When we started MindTree and were a no-name entity in the US, a chance meeting took place with a man called Larry Kinder who had just moved in as CIO of Avis. We won an assignment to build consensus between two groups of Avis managers on the future of their on-line reservation system. A team from MindTree, led by Erik Mann, who is one of our best consultants, delivered well. Consequently, we moved on to win the technical design for re-architecting Avis.Com. Then we built the on-line reservation system. Today, the system handles $1 billion worth of transactions at Avis. In the course of following up on that small opening at Avis, we saw three CIOs come and go and then came a CEO who even wanted us out of the door. We survived all those changes and focused on building value, one day at a time.

Many analysts ask me how we won Avis. One morning Joe King -- an early member of the MindTree team and currently a senior vice president of our US operations -- called Larry Kinder's office at 7 in the morning. That is called the 'golden hour'. It is a direct marketer's dream time. The golden hour is when a senior executive has come in but his secretary has not -- someone who is paid to block unwanted callers. Larry picked up the phone that day, listened to Joe's pitch and agreed to see us. I am sure he was used to a hundred such unsolicited calls-this was the heyday of the Internet boom. I often ask myself, what would have happened if Larry had not been in office that day? Why did he have to pay attention to Joe? What if he had dismissed that one call?

Providence is very powerful in our journeys and entrepreneurs must take room for her.

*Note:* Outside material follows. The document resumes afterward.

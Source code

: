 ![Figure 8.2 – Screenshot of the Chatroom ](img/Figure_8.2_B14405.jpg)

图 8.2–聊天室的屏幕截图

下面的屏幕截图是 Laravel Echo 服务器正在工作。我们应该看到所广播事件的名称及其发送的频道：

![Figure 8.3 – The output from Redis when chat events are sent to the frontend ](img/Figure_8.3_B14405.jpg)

It is not always what you bring to the table. Sometimes, it is an unexplainable turn of events that changes your course. From a small assignment for Larry in 1999, in 2006 MindTree did $15 million worth of business for the whole of the Cendant Group that owns Avis and learnt enough about the travel industry to start a vertical focused on it.

After Larry Kinder moved to a larger role a Cendant, due to turbulence in the organization, things became difficult for us. At the Avis end, a turnaround CIO named Raj Rawal took over. As it often happens in times of corporate transition, Raj had received mixed messages about our capability, role and contributions. My first meeting with him was not in happy circumstances. Yet, the moment I met Raj something about him told me that I could bet everything for this man. We hit it off and under his leadership, the reorganization and our role in it got sorted out. Our relationship grew. In time, Raj moved on and eventually took over as CIO at Burger King. As he settled into his new job, the phone rang at my desk.

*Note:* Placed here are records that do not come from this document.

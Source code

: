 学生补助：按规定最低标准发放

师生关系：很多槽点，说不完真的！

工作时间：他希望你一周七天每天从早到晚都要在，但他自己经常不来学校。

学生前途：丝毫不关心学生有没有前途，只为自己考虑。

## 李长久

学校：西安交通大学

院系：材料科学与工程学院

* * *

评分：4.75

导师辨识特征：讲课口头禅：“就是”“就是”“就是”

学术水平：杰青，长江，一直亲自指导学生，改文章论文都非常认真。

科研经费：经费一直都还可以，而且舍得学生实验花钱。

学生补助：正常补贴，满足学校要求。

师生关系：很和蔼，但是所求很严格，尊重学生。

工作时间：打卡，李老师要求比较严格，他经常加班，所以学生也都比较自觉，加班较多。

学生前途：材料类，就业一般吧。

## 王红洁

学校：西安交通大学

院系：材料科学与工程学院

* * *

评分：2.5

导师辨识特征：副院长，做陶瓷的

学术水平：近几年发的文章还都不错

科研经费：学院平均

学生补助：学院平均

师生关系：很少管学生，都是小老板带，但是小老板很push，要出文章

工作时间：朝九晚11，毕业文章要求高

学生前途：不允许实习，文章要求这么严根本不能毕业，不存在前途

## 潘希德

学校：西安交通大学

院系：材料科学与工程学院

In 1999, we had started the company with the vision to be focused on two businesses: IT consulting and software services, and R&D services. The former was for building Internet-based applications and on the R&D side, we wanted to work on providing solutions in the telecom domain. In just about a year, there was a dotcom bust and the telecom domain just about vanished.

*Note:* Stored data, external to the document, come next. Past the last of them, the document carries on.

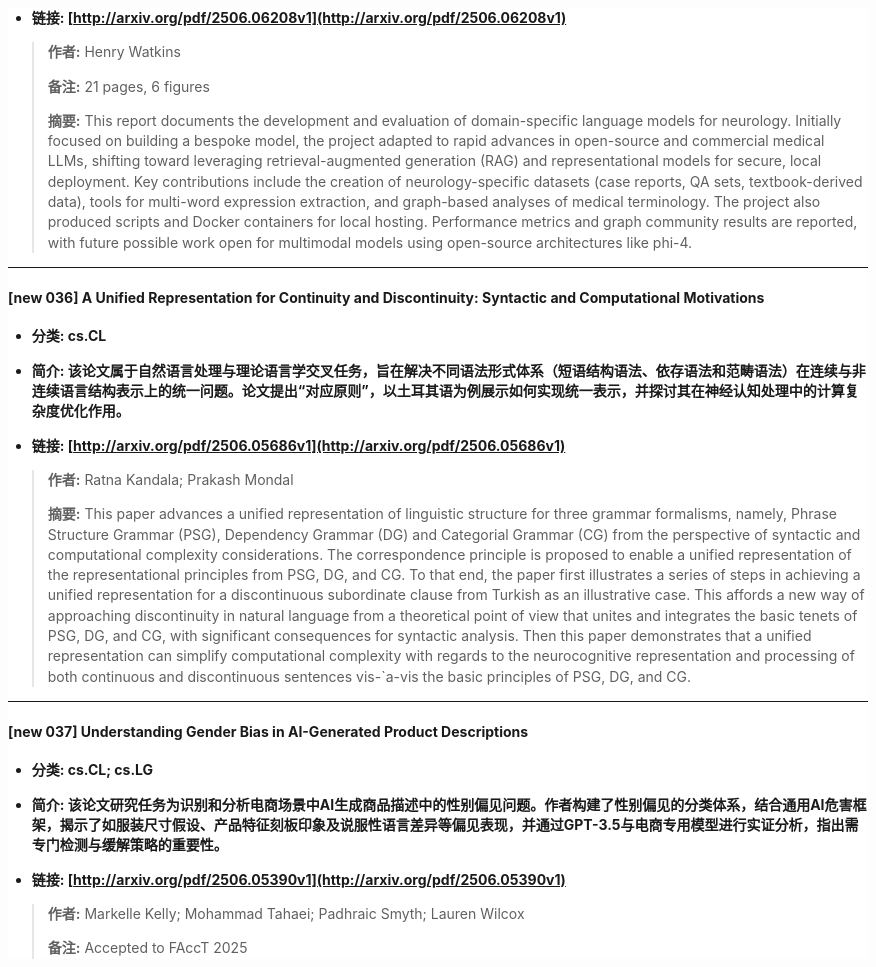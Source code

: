 - **链接: [http://arxiv.org/pdf/2506.06208v1](http://arxiv.org/pdf/2506.06208v1)**

> **作者:** Henry Watkins
>
> **备注:** 21 pages, 6 figures
>
> **摘要:** This report documents the development and evaluation of domain-specific language models for neurology. Initially focused on building a bespoke model, the project adapted to rapid advances in open-source and commercial medical LLMs, shifting toward leveraging retrieval-augmented generation (RAG) and representational models for secure, local deployment. Key contributions include the creation of neurology-specific datasets (case reports, QA sets, textbook-derived data), tools for multi-word expression extraction, and graph-based analyses of medical terminology. The project also produced scripts and Docker containers for local hosting. Performance metrics and graph community results are reported, with future possible work open for multimodal models using open-source architectures like phi-4.
>
---
#### [new 036] A Unified Representation for Continuity and Discontinuity: Syntactic and Computational Motivations
- **分类: cs.CL**

- **简介: 该论文属于自然语言处理与理论语言学交叉任务，旨在解决不同语法形式体系（短语结构语法、依存语法和范畴语法）在连续与非连续语言结构表示上的统一问题。论文提出“对应原则”，以土耳其语为例展示如何实现统一表示，并探讨其在神经认知处理中的计算复杂度优化作用。**

- **链接: [http://arxiv.org/pdf/2506.05686v1](http://arxiv.org/pdf/2506.05686v1)**

> **作者:** Ratna Kandala; Prakash Mondal
>
> **摘要:** This paper advances a unified representation of linguistic structure for three grammar formalisms, namely, Phrase Structure Grammar (PSG), Dependency Grammar (DG) and Categorial Grammar (CG) from the perspective of syntactic and computational complexity considerations. The correspondence principle is proposed to enable a unified representation of the representational principles from PSG, DG, and CG. To that end, the paper first illustrates a series of steps in achieving a unified representation for a discontinuous subordinate clause from Turkish as an illustrative case. This affords a new way of approaching discontinuity in natural language from a theoretical point of view that unites and integrates the basic tenets of PSG, DG, and CG, with significant consequences for syntactic analysis. Then this paper demonstrates that a unified representation can simplify computational complexity with regards to the neurocognitive representation and processing of both continuous and discontinuous sentences vis-\`a-vis the basic principles of PSG, DG, and CG.
>
---
#### [new 037] Understanding Gender Bias in AI-Generated Product Descriptions
- **分类: cs.CL; cs.LG**

- **简介: 该论文研究任务为识别和分析电商场景中AI生成商品描述中的性别偏见问题。作者构建了性别偏见的分类体系，结合通用AI危害框架，揭示了如服装尺寸假设、产品特征刻板印象及说服性语言差异等偏见表现，并通过GPT-3.5与电商专用模型进行实证分析，指出需专门检测与缓解策略的重要性。**

- **链接: [http://arxiv.org/pdf/2506.05390v1](http://arxiv.org/pdf/2506.05390v1)**

> **作者:** Markelle Kelly; Mohammad Tahaei; Padhraic Smyth; Lauren Wilcox
>
> **备注:** Accepted to FAccT 2025
>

On the IT services side, we had to rapidly move into other areas like Supply Chain, Data-warehousing, Mainframe-based Application Management Services (AMS) and Enterprise Resource Planning (ERP). None of these words existed in the original business plan we had written. On the R&D side, we created new verticals like Semiconductors, Appliances, Industrial Automation and Avionics, Storage Technologies and Computing Platforms. Again, these were things we never thought we would dabble in. All that had to be done without losing the original position of strength, all that had to be done in real time and by taking all our people along with us.

Nine out of ten companies born at the same thing as us, anywhere in the world, do not exist today. Entrepreneurship requires the ability to read patterns on the wall, flexibility and an uncanny ability to seize the moment.